### Your task
Each entry is to be retyped without alteration, and no picture is to be included.

======== Provided records ========

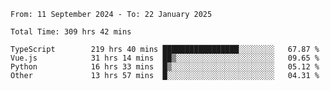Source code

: <!--START_SECTION:waka-->

```abap
From: 11 September 2024 - To: 22 January 2025

Total Time: 309 hrs 42 mins

TypeScript        219 hrs 40 mins █████████████████░░░░░░░░   67.87 %
Vue.js            31 hrs 14 mins  ██▒░░░░░░░░░░░░░░░░░░░░░░   09.65 %
Python            16 hrs 33 mins  █▒░░░░░░░░░░░░░░░░░░░░░░░   05.12 %
Other             13 hrs 57 mins  █░░░░░░░░░░░░░░░░░░░░░░░░   04.31 %
```

<!--END_SECTION:waka-->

========

### Completed exercise
Source code

: <!--START_SECTION:waka-->

```abap
From: 11 September 2024 - To: 22 January 2025

Total Time: 309 hrs 42 mins

TypeScript        219 hrs 40 mins █████████████████░░░░░░░░   67.87 %
Vue.js            31 hrs 14 mins  ██▒░░░░░░░░░░░░░░░░░░░░░░   09.65 %
Python            16 hrs 33 mins  █▒░░░░░░░░░░░░░░░░░░░░░░░   05.12 %
Other             13 hrs 57 mins  █░░░░░░░░░░░░░░░░░░░░░░░░   04.31 %
```

<!--END_SECTION:waka-->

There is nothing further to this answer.